* _Dataset records_
>>>
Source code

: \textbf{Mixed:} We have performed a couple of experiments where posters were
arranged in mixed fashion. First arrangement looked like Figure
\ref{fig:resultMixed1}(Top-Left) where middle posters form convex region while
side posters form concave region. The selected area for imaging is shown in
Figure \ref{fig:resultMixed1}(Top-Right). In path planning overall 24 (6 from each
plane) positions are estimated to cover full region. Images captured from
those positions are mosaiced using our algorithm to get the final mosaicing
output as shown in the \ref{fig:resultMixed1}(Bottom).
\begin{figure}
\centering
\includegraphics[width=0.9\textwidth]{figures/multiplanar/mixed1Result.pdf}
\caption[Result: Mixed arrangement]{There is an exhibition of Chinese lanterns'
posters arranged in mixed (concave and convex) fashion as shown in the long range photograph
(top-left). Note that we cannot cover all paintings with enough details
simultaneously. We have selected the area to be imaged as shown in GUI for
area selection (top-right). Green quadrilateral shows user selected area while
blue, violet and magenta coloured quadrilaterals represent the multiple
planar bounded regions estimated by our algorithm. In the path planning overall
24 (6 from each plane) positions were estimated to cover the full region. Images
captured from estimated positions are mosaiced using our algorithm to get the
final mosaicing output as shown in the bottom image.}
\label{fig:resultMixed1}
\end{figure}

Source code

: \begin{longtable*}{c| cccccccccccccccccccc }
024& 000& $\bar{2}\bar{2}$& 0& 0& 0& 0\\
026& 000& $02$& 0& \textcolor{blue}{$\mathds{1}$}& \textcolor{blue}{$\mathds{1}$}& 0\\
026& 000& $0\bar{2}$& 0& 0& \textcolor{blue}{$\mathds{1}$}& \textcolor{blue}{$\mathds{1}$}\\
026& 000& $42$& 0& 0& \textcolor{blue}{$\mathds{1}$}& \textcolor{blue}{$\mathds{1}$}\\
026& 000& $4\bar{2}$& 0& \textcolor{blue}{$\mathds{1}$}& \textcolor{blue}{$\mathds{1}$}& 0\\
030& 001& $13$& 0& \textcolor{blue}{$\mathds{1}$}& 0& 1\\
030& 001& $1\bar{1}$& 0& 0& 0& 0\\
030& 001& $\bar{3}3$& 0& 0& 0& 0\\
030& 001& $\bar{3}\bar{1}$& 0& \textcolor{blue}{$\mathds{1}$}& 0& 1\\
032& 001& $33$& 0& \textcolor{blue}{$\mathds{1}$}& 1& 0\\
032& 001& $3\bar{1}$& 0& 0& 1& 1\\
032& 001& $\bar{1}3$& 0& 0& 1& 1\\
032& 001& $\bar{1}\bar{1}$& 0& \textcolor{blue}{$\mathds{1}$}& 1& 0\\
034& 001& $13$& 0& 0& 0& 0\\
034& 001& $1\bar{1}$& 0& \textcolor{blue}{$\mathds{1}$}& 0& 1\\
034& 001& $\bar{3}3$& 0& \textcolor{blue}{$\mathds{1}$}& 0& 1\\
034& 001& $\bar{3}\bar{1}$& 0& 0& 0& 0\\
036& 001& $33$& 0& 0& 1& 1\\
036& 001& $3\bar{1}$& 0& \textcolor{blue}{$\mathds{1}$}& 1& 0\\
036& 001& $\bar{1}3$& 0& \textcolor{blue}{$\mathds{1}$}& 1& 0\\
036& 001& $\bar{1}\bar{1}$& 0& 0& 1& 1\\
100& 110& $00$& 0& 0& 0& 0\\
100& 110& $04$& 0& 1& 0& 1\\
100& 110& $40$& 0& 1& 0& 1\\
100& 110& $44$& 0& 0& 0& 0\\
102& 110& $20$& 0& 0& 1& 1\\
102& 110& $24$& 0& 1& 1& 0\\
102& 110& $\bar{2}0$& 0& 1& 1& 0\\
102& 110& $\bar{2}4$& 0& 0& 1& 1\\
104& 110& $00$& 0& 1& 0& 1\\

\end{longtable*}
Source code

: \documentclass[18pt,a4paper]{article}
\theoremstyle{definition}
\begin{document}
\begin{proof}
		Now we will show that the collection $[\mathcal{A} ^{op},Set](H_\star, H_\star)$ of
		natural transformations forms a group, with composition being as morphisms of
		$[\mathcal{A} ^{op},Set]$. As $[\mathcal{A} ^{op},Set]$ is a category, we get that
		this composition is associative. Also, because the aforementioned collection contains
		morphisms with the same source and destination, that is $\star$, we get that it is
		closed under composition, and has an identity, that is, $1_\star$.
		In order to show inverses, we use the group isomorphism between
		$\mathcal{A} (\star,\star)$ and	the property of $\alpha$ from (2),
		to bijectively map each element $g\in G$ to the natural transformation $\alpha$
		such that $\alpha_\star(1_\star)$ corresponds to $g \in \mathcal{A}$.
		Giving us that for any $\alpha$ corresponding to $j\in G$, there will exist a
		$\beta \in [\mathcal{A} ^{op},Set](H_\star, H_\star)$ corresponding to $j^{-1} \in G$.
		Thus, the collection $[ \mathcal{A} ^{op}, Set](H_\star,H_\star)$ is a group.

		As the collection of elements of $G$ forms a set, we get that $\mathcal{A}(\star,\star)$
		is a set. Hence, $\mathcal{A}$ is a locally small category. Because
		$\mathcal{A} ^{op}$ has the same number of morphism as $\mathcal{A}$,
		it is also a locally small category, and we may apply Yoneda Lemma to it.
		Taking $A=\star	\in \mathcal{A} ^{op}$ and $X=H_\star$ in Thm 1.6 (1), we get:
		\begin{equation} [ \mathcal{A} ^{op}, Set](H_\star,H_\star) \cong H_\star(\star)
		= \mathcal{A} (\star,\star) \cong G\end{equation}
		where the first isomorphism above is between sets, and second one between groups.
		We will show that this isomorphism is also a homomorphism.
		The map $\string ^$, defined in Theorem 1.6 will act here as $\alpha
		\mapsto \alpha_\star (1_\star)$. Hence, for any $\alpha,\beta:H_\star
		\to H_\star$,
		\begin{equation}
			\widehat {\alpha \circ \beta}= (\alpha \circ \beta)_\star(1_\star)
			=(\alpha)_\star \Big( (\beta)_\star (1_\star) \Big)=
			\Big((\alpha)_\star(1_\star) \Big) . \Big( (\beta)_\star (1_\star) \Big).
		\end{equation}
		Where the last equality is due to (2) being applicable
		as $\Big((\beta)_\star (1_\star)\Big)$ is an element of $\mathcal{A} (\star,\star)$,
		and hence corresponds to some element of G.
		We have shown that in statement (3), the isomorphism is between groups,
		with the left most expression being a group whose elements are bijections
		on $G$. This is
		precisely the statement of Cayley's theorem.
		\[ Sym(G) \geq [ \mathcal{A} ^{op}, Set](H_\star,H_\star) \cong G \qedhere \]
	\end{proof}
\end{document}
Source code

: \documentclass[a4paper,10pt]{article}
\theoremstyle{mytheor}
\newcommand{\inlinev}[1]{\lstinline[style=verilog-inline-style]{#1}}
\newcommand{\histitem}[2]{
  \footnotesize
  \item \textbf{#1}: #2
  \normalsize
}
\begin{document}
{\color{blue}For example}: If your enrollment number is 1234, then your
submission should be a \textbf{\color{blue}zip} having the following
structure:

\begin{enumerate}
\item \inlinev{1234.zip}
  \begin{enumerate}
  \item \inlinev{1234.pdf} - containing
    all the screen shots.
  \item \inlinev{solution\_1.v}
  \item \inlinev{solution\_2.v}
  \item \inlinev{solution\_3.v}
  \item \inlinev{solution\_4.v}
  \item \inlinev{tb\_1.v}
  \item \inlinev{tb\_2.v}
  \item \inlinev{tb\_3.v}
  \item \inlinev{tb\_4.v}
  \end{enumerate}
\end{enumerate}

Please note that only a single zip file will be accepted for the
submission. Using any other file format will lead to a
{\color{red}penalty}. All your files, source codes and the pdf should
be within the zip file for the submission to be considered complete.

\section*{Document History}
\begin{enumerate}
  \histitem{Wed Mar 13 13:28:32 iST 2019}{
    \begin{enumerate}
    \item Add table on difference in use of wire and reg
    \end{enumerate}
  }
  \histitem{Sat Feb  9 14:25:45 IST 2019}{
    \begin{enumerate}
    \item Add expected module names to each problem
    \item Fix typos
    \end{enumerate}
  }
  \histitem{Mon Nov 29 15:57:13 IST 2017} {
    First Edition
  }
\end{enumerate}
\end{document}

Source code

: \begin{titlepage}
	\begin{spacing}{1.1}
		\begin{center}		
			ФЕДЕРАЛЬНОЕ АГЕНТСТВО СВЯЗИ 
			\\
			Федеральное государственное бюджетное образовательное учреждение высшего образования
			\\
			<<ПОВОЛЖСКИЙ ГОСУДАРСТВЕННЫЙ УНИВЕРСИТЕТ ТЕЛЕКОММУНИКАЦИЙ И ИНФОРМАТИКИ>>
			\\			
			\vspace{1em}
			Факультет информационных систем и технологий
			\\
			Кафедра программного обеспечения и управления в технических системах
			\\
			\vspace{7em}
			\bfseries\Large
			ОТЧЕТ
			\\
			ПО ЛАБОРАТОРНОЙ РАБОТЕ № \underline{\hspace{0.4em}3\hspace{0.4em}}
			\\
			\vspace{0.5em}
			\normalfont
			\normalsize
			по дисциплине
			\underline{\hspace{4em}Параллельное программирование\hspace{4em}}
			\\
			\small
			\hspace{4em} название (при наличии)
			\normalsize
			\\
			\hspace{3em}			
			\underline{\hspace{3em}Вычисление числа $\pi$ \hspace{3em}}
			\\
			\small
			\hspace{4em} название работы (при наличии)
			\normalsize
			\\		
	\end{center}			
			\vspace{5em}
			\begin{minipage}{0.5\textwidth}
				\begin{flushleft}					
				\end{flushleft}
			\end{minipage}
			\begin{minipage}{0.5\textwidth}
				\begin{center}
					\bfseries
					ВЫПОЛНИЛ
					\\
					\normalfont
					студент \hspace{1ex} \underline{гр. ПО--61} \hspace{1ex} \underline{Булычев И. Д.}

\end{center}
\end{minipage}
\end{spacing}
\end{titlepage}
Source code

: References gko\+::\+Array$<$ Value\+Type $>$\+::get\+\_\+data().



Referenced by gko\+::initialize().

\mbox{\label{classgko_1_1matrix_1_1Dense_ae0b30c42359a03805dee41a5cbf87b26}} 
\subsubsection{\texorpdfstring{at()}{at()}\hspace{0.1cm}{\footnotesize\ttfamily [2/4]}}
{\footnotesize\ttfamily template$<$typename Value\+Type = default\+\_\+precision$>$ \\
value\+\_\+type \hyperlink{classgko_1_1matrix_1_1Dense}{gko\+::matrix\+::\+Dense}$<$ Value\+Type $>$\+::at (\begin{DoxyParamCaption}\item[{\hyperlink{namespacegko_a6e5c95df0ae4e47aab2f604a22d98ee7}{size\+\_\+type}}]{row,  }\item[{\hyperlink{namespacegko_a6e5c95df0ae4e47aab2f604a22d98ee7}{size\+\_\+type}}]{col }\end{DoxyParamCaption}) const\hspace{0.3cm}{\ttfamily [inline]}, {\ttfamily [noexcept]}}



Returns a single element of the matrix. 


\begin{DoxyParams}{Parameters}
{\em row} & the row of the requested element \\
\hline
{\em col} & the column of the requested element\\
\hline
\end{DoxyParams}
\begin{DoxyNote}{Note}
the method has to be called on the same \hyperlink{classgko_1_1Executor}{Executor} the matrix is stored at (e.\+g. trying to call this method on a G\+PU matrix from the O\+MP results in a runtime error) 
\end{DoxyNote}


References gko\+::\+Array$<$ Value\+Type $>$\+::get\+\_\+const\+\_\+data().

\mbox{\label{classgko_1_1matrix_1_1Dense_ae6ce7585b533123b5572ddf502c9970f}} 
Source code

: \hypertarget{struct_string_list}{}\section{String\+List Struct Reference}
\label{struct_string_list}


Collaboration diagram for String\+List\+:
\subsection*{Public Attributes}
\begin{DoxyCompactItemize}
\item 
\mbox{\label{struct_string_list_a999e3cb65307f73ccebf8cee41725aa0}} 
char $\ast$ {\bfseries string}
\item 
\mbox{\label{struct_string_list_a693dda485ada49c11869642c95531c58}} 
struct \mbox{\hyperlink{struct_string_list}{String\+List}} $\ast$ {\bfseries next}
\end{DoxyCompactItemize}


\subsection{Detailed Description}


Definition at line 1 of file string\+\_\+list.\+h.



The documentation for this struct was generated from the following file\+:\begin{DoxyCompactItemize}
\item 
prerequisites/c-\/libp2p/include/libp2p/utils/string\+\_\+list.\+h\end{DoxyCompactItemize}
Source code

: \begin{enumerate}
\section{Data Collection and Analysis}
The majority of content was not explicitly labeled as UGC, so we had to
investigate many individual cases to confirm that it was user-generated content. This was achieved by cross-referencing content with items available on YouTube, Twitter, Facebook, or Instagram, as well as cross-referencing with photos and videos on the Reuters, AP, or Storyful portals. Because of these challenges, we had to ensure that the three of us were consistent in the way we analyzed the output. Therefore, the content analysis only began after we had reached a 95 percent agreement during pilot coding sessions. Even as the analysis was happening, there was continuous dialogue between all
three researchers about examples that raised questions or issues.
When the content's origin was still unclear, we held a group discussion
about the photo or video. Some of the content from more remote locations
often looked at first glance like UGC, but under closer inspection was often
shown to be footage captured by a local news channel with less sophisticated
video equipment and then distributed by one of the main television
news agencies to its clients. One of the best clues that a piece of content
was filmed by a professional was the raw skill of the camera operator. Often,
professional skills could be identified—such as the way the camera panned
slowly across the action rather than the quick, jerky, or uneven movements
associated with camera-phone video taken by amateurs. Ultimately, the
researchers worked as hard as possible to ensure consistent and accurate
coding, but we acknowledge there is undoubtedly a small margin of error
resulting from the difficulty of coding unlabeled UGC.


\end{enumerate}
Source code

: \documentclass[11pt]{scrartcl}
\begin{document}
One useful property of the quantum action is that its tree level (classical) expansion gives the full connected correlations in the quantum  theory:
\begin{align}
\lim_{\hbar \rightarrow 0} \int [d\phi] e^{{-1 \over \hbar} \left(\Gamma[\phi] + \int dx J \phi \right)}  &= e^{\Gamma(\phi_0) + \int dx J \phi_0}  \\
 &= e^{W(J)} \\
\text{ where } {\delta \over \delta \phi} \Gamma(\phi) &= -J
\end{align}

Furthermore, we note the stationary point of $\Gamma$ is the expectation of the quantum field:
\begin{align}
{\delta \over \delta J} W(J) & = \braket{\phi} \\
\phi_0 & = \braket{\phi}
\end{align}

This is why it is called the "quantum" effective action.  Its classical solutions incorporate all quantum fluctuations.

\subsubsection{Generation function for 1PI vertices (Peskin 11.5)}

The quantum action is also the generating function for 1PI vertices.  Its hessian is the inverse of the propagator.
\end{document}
<<<
* _Problem details_
Where a line in the listing above contains "researchers", copy that line.

* _Output of the task_
three researchers about examples that raised questions or issues.
researchers worked as hard as possible to ensure consistent and accurate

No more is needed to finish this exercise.